In the listing below, find the line containing "greater than pass" and the line containing "greater than or". Repeat exactly those two lines and every line between them, nothing more.

BEGIN

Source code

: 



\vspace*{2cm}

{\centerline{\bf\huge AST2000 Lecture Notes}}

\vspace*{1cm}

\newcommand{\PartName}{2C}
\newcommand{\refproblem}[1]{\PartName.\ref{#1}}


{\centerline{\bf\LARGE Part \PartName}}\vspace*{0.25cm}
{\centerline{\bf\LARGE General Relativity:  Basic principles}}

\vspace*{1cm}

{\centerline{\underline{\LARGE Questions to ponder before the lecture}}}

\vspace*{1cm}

END
BEGIN

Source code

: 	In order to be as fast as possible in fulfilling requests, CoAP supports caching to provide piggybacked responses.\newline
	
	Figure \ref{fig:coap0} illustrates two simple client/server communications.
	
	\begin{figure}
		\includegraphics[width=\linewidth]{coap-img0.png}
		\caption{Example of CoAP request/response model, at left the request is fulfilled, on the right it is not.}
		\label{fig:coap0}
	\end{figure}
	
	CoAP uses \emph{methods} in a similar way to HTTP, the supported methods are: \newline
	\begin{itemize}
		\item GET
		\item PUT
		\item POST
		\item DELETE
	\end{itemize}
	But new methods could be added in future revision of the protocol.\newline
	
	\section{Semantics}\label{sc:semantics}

END
BEGIN

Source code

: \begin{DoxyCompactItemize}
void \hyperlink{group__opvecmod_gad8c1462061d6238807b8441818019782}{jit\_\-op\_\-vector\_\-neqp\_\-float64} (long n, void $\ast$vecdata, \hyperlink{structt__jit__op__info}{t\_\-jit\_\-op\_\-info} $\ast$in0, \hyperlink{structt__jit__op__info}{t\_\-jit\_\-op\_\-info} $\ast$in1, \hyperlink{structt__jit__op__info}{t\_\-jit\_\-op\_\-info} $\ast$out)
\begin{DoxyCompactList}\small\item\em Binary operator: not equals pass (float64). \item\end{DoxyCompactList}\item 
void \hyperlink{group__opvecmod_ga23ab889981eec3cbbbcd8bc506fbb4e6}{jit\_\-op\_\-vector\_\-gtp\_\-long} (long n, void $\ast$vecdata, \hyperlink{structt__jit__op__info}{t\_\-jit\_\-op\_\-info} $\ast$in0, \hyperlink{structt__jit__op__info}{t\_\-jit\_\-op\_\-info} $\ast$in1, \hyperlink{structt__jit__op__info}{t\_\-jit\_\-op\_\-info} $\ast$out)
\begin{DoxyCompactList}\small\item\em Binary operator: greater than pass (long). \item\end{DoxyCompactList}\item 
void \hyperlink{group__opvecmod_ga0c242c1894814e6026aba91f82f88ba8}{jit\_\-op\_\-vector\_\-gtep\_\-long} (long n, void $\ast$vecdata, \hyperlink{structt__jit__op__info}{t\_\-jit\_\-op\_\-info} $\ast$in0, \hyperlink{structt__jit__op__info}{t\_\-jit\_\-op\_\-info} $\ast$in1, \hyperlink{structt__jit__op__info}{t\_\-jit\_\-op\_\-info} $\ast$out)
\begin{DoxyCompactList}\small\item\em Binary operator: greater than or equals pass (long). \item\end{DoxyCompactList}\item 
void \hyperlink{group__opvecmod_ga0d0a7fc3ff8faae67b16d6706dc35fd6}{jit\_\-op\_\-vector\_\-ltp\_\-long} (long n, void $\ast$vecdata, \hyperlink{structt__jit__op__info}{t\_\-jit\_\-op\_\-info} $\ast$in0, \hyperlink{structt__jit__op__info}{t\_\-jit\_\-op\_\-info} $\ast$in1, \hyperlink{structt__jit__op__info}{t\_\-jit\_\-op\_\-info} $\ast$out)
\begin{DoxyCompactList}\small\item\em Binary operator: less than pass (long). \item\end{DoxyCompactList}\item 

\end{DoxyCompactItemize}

END

▶ [TASK OUTPUT]:
\begin{DoxyCompactList}\small\item\em Binary operator: greater than pass (long). \item\end{DoxyCompactList}\item 
void \hyperlink{group__opvecmod_ga0c242c1894814e6026aba91f82f88ba8}{jit\_\-op\_\-vector\_\-gtep\_\-long} (long n, void $\ast$vecdata, \hyperlink{structt__jit__op__info}{t\_\-jit\_\-op\_\-info} $\ast$in0, \hyperlink{structt__jit__op__info}{t\_\-jit\_\-op\_\-info} $\ast$in1, \hyperlink{structt__jit__op__info}{t\_\-jit\_\-op\_\-info} $\ast$out)
\begin{DoxyCompactList}\small\item\em Binary operator: greater than or equals pass (long). \item\end{DoxyCompactList}\item 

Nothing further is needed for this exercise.